Where the string "management" occurs in a line of the entries below, copy that line.

--- START ---

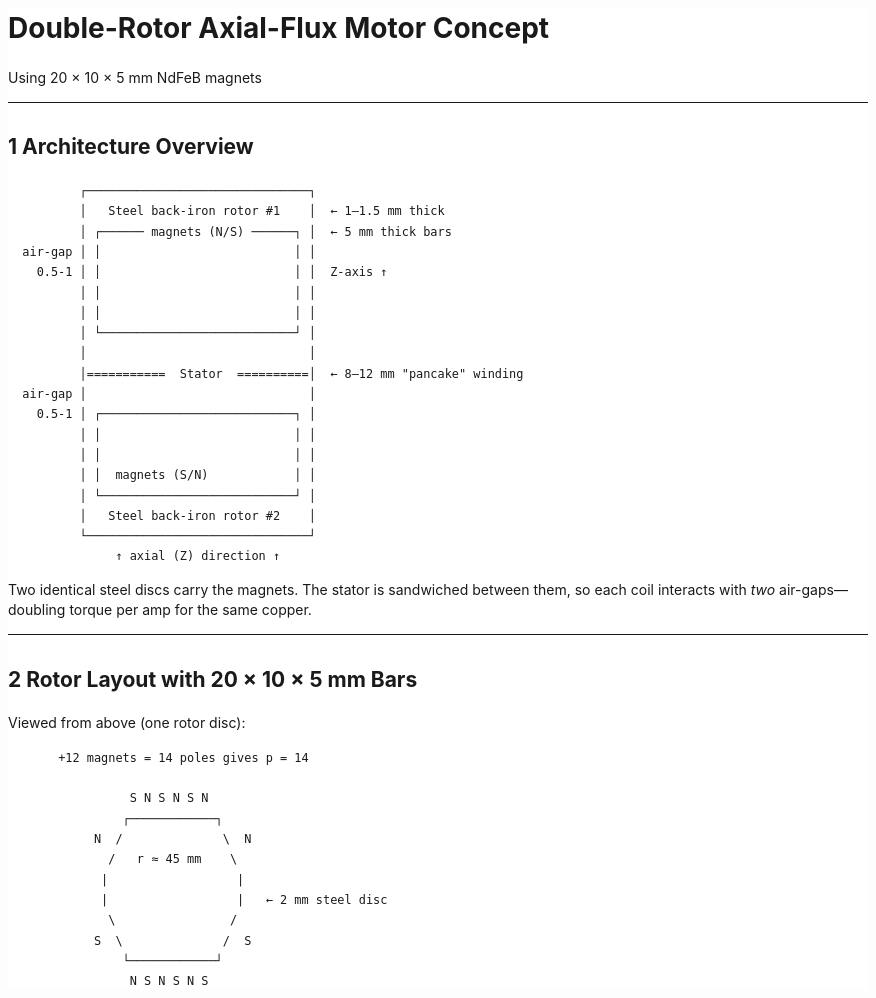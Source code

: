 # Double-Rotor Axial-Flux Motor Concept

Using 20 × 10 × 5 mm NdFeB magnets

---

## 1 Architecture Overview

```
          ┌───────────────────────────────┐
          │   Steel back-iron rotor #1    │  ← 1–1.5 mm thick
          │ ┌────── magnets (N/S) ──────┐ │  ← 5 mm thick bars
  air-gap │ │                           │ │
    0.5-1 │ │                           │ │  Z-axis ↑
          │ │                           │ │
          │ │                           │ │
          │ └───────────────────────────┘ │
          │                               │
          │===========  Stator  ==========│  ← 8–12 mm "pancake" winding
  air-gap │                               │
    0.5-1 │ ┌───────────────────────────┐ │
          │ │                           │ │
          │ │                           │ │
          │ │  magnets (S/N)            │ │
          │ └───────────────────────────┘ │
          │   Steel back-iron rotor #2    │
          └───────────────────────────────┘
               ↑ axial (Z) direction ↑
```

Two identical steel discs carry the magnets. The stator is sandwiched between them, so each coil interacts with _two_ air-gaps—doubling torque per amp for the same copper.

---

## 2 Rotor Layout with 20 × 10 × 5 mm Bars

Viewed from above (one rotor disc):

```
       +12 magnets = 14 poles gives p = 14

                 S N S N S N
                ┌────────────┐
            N  /              \  N
              /   r ≈ 45 mm    \
             |                  |
             |                  |   ← 2 mm steel disc
              \                /
            S  \              /  S
                └────────────┘
                 N S N S N S
```
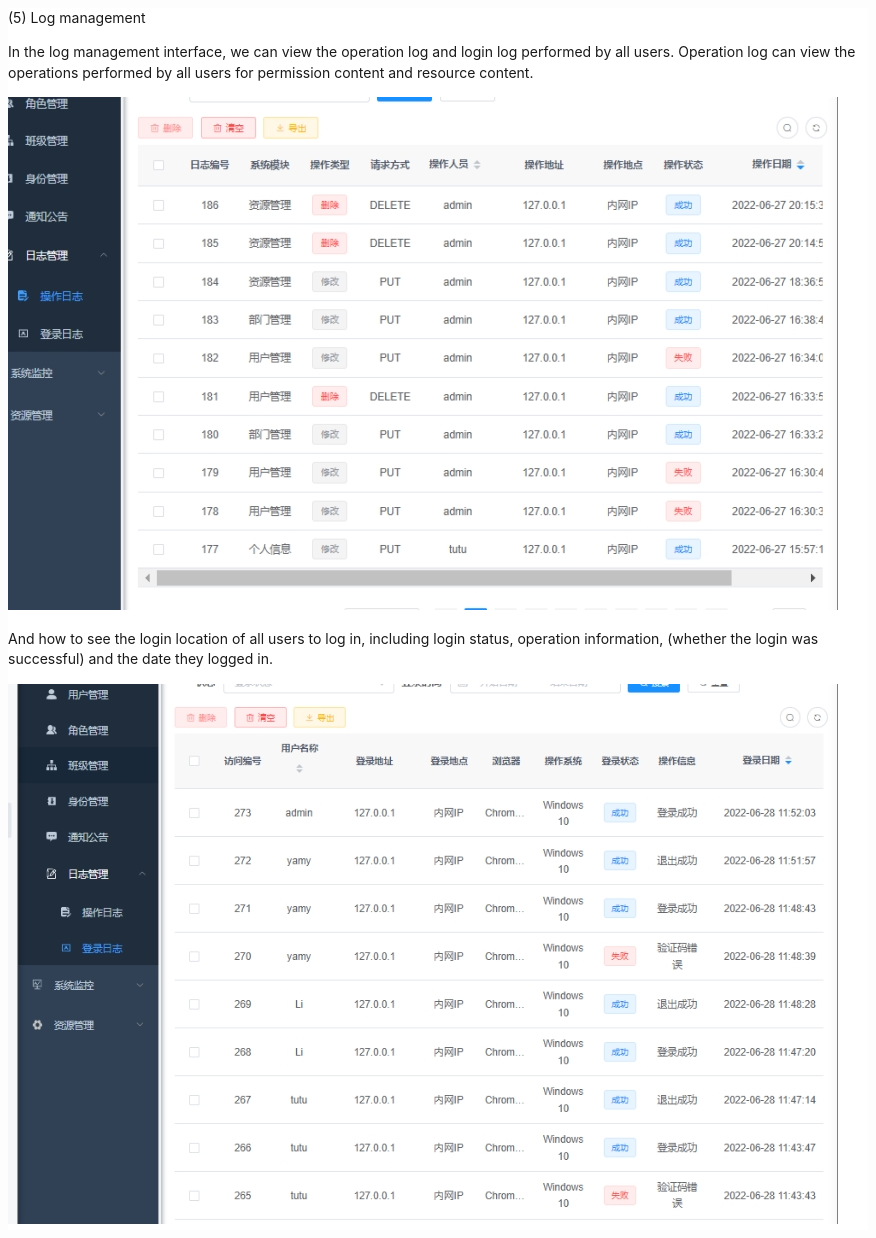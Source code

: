 (5) Log management

In the log management interface, we can view the operation log and login log performed by all users. Operation log can view the operations performed by all users for permission content and resource content.

![img](./pic/wps302.jpg) 

And how to see the login location of all users to log in, including login status, operation information, (whether the login was successful) and the date they logged in.

![img](./pic/wps303.jpg)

--- END ---

_Task solution:_
: (5) Log management
In the log management interface, we can view the operation log and login log performed by all users. Operation log can view the operations performed by all users for permission content and resource content.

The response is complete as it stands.